Runbook: Pod-to-Pod Communication Failing

1

Check NetworkPolicies

kubectl get networkpolicies -A

# Describe policy blocking traffic
kubectl describe networkpolicy POLICY_NAME -n NAMESPACE
2

Test connectivity

# Deploy test pods
kubectl run test-source --image=busybox --restart=Never -- sleep 3600
kubectl run test-dest --image=nginx --restart=Never

# Get dest pod IP
DEST_IP=$(kubectl get pod test-dest -o jsonpath='{.status.podIP}')

# Test from source
kubectl exec test-source -- wget -O- http://$DEST_IP

# Clean up
kubectl delete pod test-source test-dest
3

Check VPC CNI

# Check VPC CNI pod logs
kubectl logs -n kube-system -l k8s-app=aws-node --tail=100

# Restart VPC CNI if needed
kubectl rollout restart daemonset aws-node -n kube-system

RDS Operations

Runbook: RDS Backup and Restore

1

Verify automated backups

aws rds describe-db-instances \
  --db-instance-identifier mcp-langgraph-prod \
  --query "DBInstances[].{Backup:BackupRetentionPeriod,Window:PreferredBackupWindow}"

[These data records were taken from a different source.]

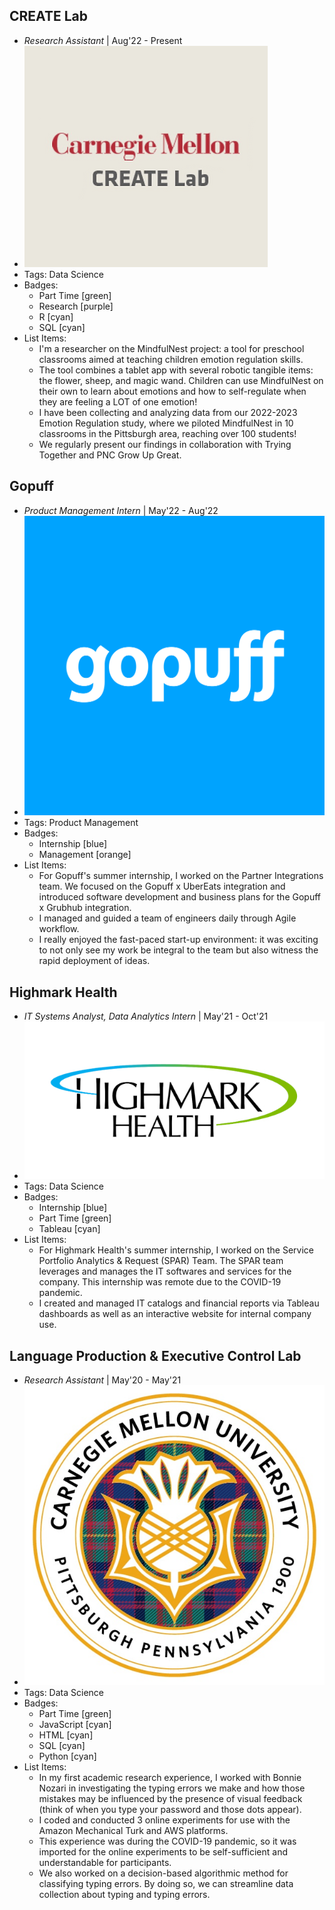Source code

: ## CREATE Lab
- *Research Assistant* | Aug'22 - Present
- ![logo512](../assets/create-lab-logo.png)
- Tags: Data Science
- Badges:
  - Part Time [green]
  - Research [purple]
  - R [cyan]
  - SQL [cyan]
- List Items:
  - I'm a researcher on the MindfulNest project: a tool for preschool classrooms aimed at teaching children emotion regulation skills.
  - The tool combines a tablet app with several robotic tangible items: the flower, sheep, and magic wand. Children can use MindfulNest on their own to learn about emotions and how to self-regulate when they are feeling a LOT of one emotion!
  - I have been collecting and analyzing data from our 2022-2023 Emotion Regulation study, where we piloted MindfulNest in 10 classrooms in the Pittsburgh area, reaching over 100 students!
  - We regularly present our findings in collaboration with Trying Together and PNC Grow Up Great.

## Gopuff
- *Product Management Intern* | May'22 - Aug'22
- ![logo512](../assets/gopuff-logo.png)
- Tags: Product Management
- Badges:
  - Internship [blue]
  - Management [orange]
- List Items:
  - For Gopuff's summer internship, I worked on the Partner Integrations team. We focused on the Gopuff x UberEats integration and introduced software development and business plans for the Gopuff x Grubhub integration.
  - I managed and guided a team of engineers daily through Agile workflow.
  - I really enjoyed the fast-paced start-up environment: it was exciting to not only see my work be integral to the team but also witness the rapid deployment of ideas.

## Highmark Health
- *IT Systems Analyst, Data Analytics Intern* | May'21 - Oct'21
- ![logo512](../assets/highmark-health-logo.png)
- Tags: Data Science
- Badges:
  - Internship [blue]
  - Part Time [green]
  - Tableau [cyan]
- List Items:
  - For Highmark Health's summer internship, I worked on the Service Portfolio Analytics & Request (SPAR) Team. The SPAR team leverages and manages the IT softwares and services for the company. This internship was remote due to the COVID-19 pandemic.
  - I created and managed IT catalogs and financial reports via Tableau dashboards as well as an interactive website for internal company use.

## Language Production & Executive Control Lab
- *Research Assistant* | May'20 - May'21
- ![logo512](../assets/cmu-seal.png)
- Tags: Data Science
- Badges:
  - Part Time [green]
  - JavaScript [cyan]
  - HTML [cyan]
  - SQL [cyan]
  - Python [cyan]
- List Items:
  - In my first academic research experience, I worked with Bonnie Nozari in investigating the typing errors we make and how those mistakes may be influenced by the presence of visual feedback (think of when you type your password and those dots appear).
  - I coded and conducted 3 online experiments for use with the Amazon Mechanical Turk and AWS platforms.
  - This experience was during the COVID-19 pandemic, so it was imported for the online experiments to be self-sufficient and understandable for participants.
  - We also worked on a decision-based algorithmic method for classifying typing errors. By doing so, we can streamline data collection about typing and typing errors.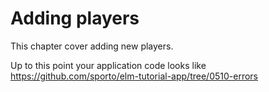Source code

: # Adding players

This chapter cover adding new players.

Up to this point your application code looks like <https://github.com/sporto/elm-tutorial-app/tree/0510-errors>



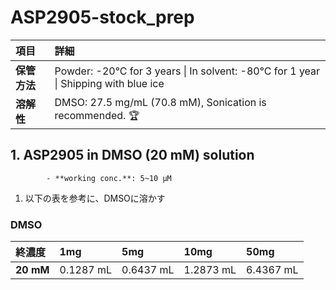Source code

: # ASP2905-stock_prep

| 項目 | 詳細 |
|:---|:---|
| **保管方法** | Powder: -20°C for 3 years \| In solvent: -80°C for 1 year \| Shipping with blue ice |
| **溶解性** | DMSO: 27.5 mg/mL (70.8 mM), Sonication is recommended. 🏆 |

## 1. ASP2905 in DMSO (20 mM) solution 
            - **working conc.**: 5~10 µM
1. 以下の表を参考に、DMSOに溶かす

### DMSO
| 終濃度 | 1mg | 5mg | 10mg | 50mg |
|:---|:---|:---|:---|:---|
| **20 mM** | 0.1287 mL | 0.6437 mL | 1.2873 mL | 6.4367 mL |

# List available snapshots
aws rds describe-db-snapshots \
  --db-instance-identifier mcp-langgraph-prod \
  --query "DBSnapshots[].[DBSnapshotIdentifier,SnapshotCreateTime,Status]"
2

Create manual snapshot

aws rds create-db-snapshot \
  --db-instance-identifier mcp-langgraph-prod \
  --db-snapshot-identifier mcp-langgraph-prod-manual-$(date +%Y%m%d-%H%M)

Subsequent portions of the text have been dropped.